[Extracted records]

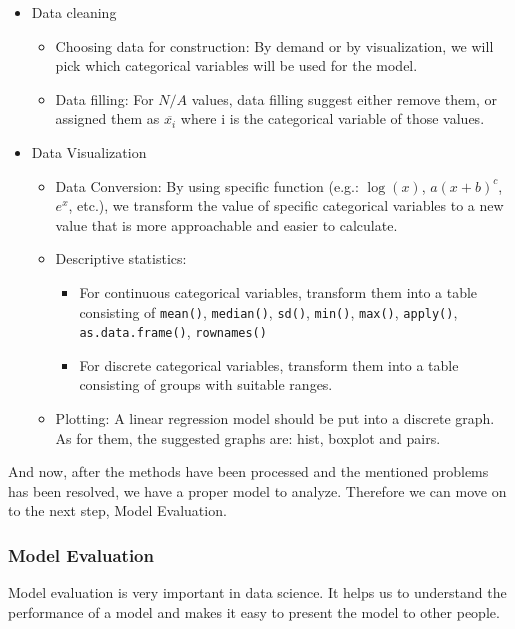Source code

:\documentclass[a4paper]{article}
\numberwithin{equation}{section}
\begin{document}
\begin{itemize}
  \item Data cleaning
        \begin{itemize}
          \item Choosing data for construction: By demand or by visualization, we will pick which categorical variables will be used for the model.
          \item Data filling: For \(N/A\) values, data filling  suggest either remove them, or assigned them as \(\overline{x_i}\) where i is the categorical variable of those values.
        \end{itemize}
  \item Data Visualization
        \begin{itemize}
          \item Data Conversion: By using specific function (e.g.: \(\log(x)\), \(a{(x+b)}^c\), \(e^x\), etc.), we transform the value of specific categorical variables to a new value that is more approachable and easier to calculate.
          \item Descriptive statistics:
                \begin{itemize}
                  \item For continuous categorical variables, transform them into a table consisting of \texttt{mean()}, \texttt{median()}, \texttt{sd()}, \texttt{min()}, \texttt{max()}, \texttt{apply()}, \texttt{as.data.frame()}, \texttt{rownames()}
                  \item For discrete categorical variables, transform them into a table consisting of groups with suitable ranges.
                \end{itemize}
          \item Plotting: A linear regression model should be put into a discrete graph.
                As for them, the suggested graphs are: hist, boxplot and pairs.
        \end{itemize}
\end{itemize}

And now, after the methods have been processed and the mentioned problems has been resolved, we have a proper model to analyze.
Therefore we can move on to the next step, Model Evaluation.

\subsubsection{Model Evaluation}
Model evaluation is very important in data science.
It helps us to understand the performance of a model and makes it easy to present the model to other people.
\end{document}
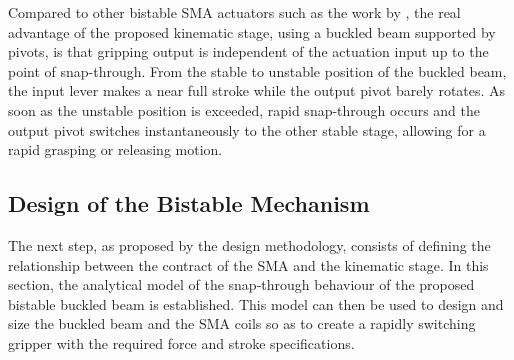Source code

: Compared to other bistable SMA actuators such as the work by \todocite, the real advantage of the proposed kinematic stage, using a buckled beam supported by pivots, is that gripping output is independent of the actuation input up to the point of snap-through. From the stable to unstable position of the buckled beam, the input lever makes a near full stroke while the output pivot barely rotates. As soon as the unstable position is exceeded, rapid snap-through occurs and the output pivot switches instantaneously to the other stable stage, allowing for a rapid grasping or releasing motion.
\subsection{Design of the Bistable Mechanism}
The next step, as proposed by the design methodology, consists of defining the relationship between the contract of the SMA and the kinematic stage. In this section, the analytical model of the snap-through behaviour of the proposed bistable buckled beam is established. This model can then be used to design and size the buckled beam and the SMA coils so as to create a rapidly switching gripper with the required force and stroke specifications.
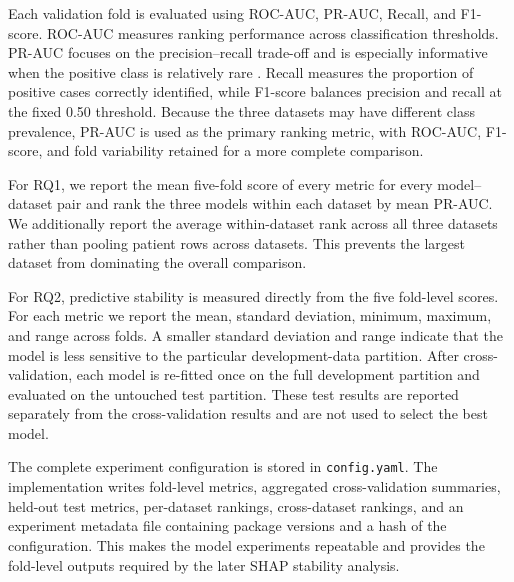 Each validation fold is evaluated using ROC-AUC, PR-AUC, Recall, and F1-score.
ROC-AUC measures ranking performance across classification thresholds. PR-AUC
focuses on the precision--recall trade-off and is especially informative when
the positive class is relatively rare \cite{saito2015precisionrecall}. Recall
measures the proportion of positive cases correctly identified, while F1-score
balances precision and recall at the fixed 0.50 threshold. Because the three
datasets may have different class prevalence, PR-AUC is used as the primary
ranking metric, with ROC-AUC, F1-score, and fold variability retained for a more
complete comparison.

For RQ1, we report the mean five-fold score of every metric for every
model--dataset pair and rank the three models within each dataset by mean
PR-AUC. We additionally report the average within-dataset rank across all three
datasets rather than pooling patient rows across datasets. This prevents the
largest dataset from dominating the overall comparison.

For RQ2, predictive stability is measured directly from the five fold-level
scores. For each metric we report the mean, standard deviation, minimum,
maximum, and range across folds. A smaller standard deviation and range indicate
that the model is less sensitive to the particular development-data partition.
After cross-validation, each model is re-fitted once on the full development
partition and evaluated on the untouched test partition. These test results are
reported separately from the cross-validation results and are not used to
select the best model.

The complete experiment configuration is stored in \texttt{config.yaml}. The
implementation writes fold-level metrics, aggregated cross-validation summaries,
held-out test metrics, per-dataset rankings, cross-dataset rankings, and an
experiment metadata file containing package versions and a hash of the
configuration. This makes the model experiments repeatable and provides the
fold-level outputs required by the later SHAP stability analysis.
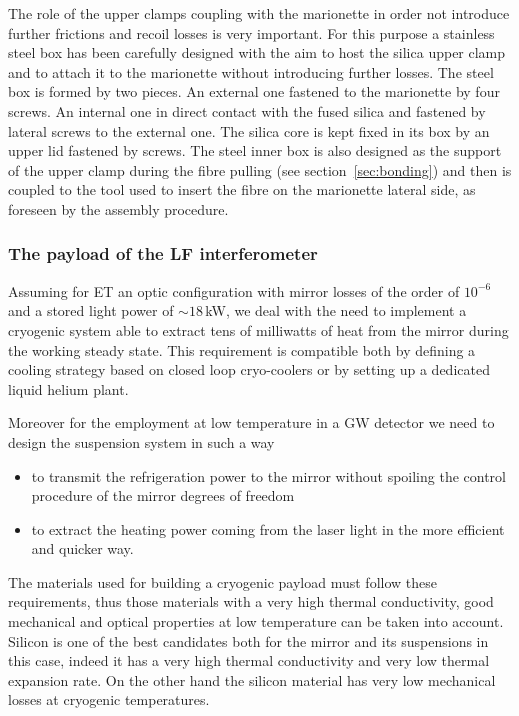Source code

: The role of the upper clamps coupling with the marionette in order not introduce further frictions and recoil losses is very important. For this purpose a stainless steel box has been carefully designed with the aim to host the silica upper clamp and to attach it to the marionette without introducing further losses. The steel box is formed by two pieces. An external one fastened to the marionette by four screws. An internal one in direct contact with the fused silica and fastened by lateral screws to the external one. The silica core is kept fixed in its box by an upper lid fastened by screws. The steel inner box is also designed as the support of the upper clamp during the fibre pulling (see section~\ref{sec:bonding}) and then is coupled to the tool used to insert the fibre on the marionette lateral side, as foreseen by the assembly procedure.
 

\FloatBarrier
\subsubsection{The payload of the LF interferometer}
\label{sec:LF-interferometer}

Assuming for ET an optic configuration with mirror losses of  the order of $10^{-6}$ and a stored light power of $\sim 18$\,kW, we deal with the need to implement a cryogenic system able to extract  tens of  milliwatts of heat from the mirror during the working steady state. This requirement is compatible  both by defining a cooling strategy based on closed loop cryo-coolers or  by setting up a dedicated liquid helium plant.

Moreover for the employment at low temperature in a GW detector we need to design the suspension system in such a way
\begin{itemize}
\item{to transmit the refrigeration power to the mirror without spoiling the control procedure of the mirror degrees of freedom}
\item{to extract the heating power coming from the laser light in the more efficient and quicker way.}
\end{itemize}

The materials used for building a cryogenic payload must follow these requirements, thus those materials with a very high thermal conductivity, good mechanical and optical properties at low temperature can be taken into account.
Silicon is one of the best candidates both for the mirror and its suspensions in this case, indeed it has a very high thermal conductivity and very low thermal expansion rate. On the other hand the silicon material has very low mechanical losses at cryogenic temperatures.

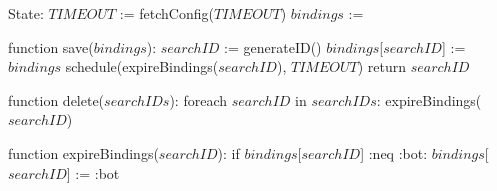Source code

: State:
    $TIMEOUT$ := fetchConfig($TIMEOUT$)
    $bindings$ := {}

function save($bindings$): 
    $searchID$ := generateID()
    $bindings$[$searchID$] := $bindings$
    schedule(expireBindings($searchID$), $TIMEOUT$)
    return $searchID$

function delete($searchIDs$):
    foreach $searchID$ in $searchIDs$:
        expireBindings($searchID$)

function expireBindings($searchID$):
    if $bindings$[$searchID$] :neq :bot:
        $bindings$[$searchID$] := :bot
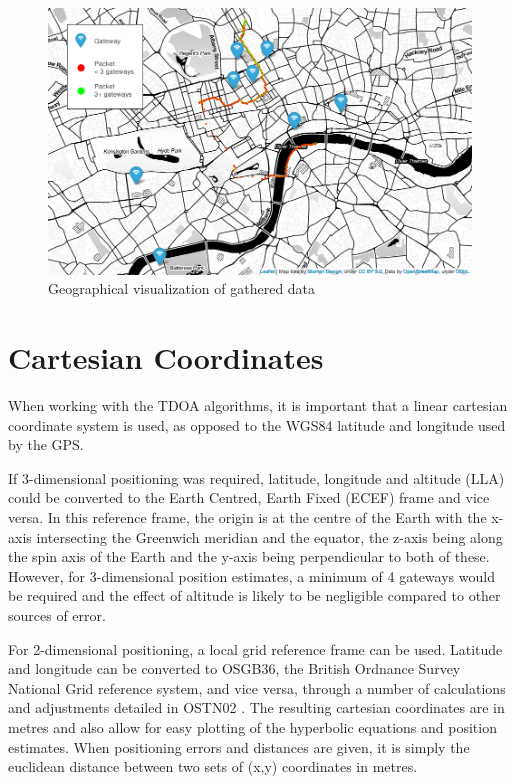 \documentclass[a4paper]{report}
\begin{document}
    \begin{figure}[ht]
    \centering
    \includegraphics[width=15cm]{figures/map_data.png}
    \caption{Geographical visualization of gathered data}
    \label{fig:datamap}
    \end{figure}


  \section{Cartesian Coordinates}
    When working with the TDOA algorithms, it is important that a linear cartesian coordinate system is used, as opposed to the WGS84 latitude and longitude used by the GPS.

    If 3-dimensional positioning was required, latitude, longitude and altitude (LLA) could be converted to the Earth Centred, Earth Fixed (ECEF) frame and vice versa. In this reference frame, the origin is at the centre of the Earth with the x-axis intersecting the Greenwich meridian and the equator, the z-axis being along the spin axis of the Earth and the y-axis being perpendicular to both of these. However, for 3-dimensional position estimates, a minimum of 4 gateways would be required and the effect of altitude is likely to be negligible compared to other sources of error.

    For 2-dimensional positioning, a local grid reference frame can be used. Latitude and longitude can be converted to OSGB36, the British Ordnance Survey National Grid reference system, and vice versa, through a number of calculations and adjustments detailed in OSTN02 \cite{OSTN02}. The resulting cartesian coordinates are in metres and also allow for easy plotting of the hyperbolic equations and position estimates. When positioning errors and distances are given, it is simply the euclidean distance between two sets of (x,y) coordinates in metres.
\end{document}

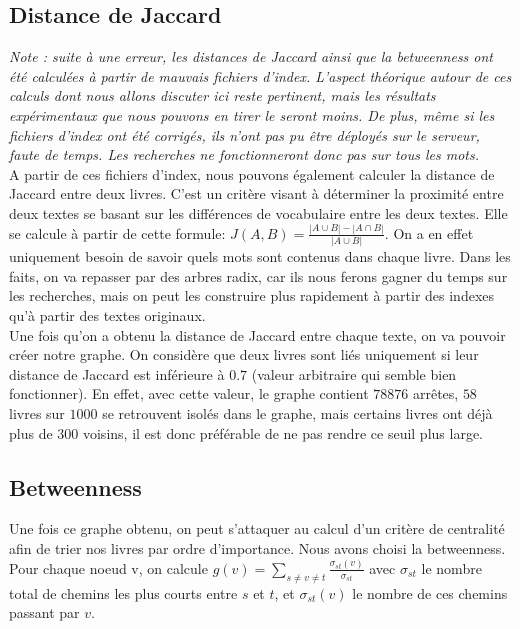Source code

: \documentclass{article}
\begin{document}
\subsection{Distance de Jaccard}

\textit{Note : suite à une erreur, les distances de Jaccard ainsi que la betweenness ont été calculées à partir de mauvais fichiers d'index. L'aspect théorique autour de ces calculs dont nous allons discuter ici reste pertinent, mais les résultats expérimentaux que nous pouvons en tirer le seront moins. De plus, même si les fichiers d'index ont été corrigés, ils n'ont pas pu être déployés sur le serveur, faute de temps. Les recherches ne fonctionneront donc pas sur tous les mots.}\\

A partir de ces fichiers d'index, nous pouvons également calculer la distance de Jaccard entre deux livres. C'est un critère visant à déterminer la proximité entre deux textes se basant sur les différences de vocabulaire entre les deux textes. Elle se calcule à partir de cette formule:
$J(A,B) = \frac{|A \cup B| - |A \cap B|}{|A \cup B|}$. On a en effet uniquement besoin de savoir quels mots sont contenus dans chaque livre. Dans les faits, on va repasser par des arbres radix, car ils nous ferons gagner du temps sur les recherches, mais on peut les construire plus rapidement à partir des indexes qu'à partir des textes originaux.\\

Une fois qu'on a obtenu la distance de Jaccard entre chaque texte, on va pouvoir créer notre graphe. On considère que deux livres sont liés uniquement si leur distance de Jaccard est inférieure à $0.7$ (valeur arbitraire qui semble bien fonctionner). En effet, avec cette valeur, le graphe contient $78876$ arrêtes, $58$ livres sur $1000$ se retrouvent isolés dans le graphe, mais certains livres ont déjà plus de $300$ voisins, il est donc préférable de ne pas rendre ce seuil plus large.

\subsection{Betweenness}

Une fois ce graphe obtenu, on peut s'attaquer au calcul d'un critère de centralité afin de trier nos livres par ordre d'importance. Nous avons choisi la betweenness.
Pour chaque noeud v, on calcule $g(v)= \sum_{s \neq v \neq t}\frac{\sigma_{st}(v)}{\sigma_{st}}$ avec  $\sigma_{st}$ le nombre total de chemins les plus courts entre $s$ et $t$, et  $\sigma_{st}(v)$ le nombre de ces chemins passant par $v$.\\
\end{document}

> **YOUR TASK**:
Out of the records, collect only those lines that contain the string "expireBindings".

> **SOLUTION TO THE PROBLEM**:
    schedule(expireBindings($searchID$), $TIMEOUT$)
        expireBindings($searchID$)
function expireBindings($searchID$):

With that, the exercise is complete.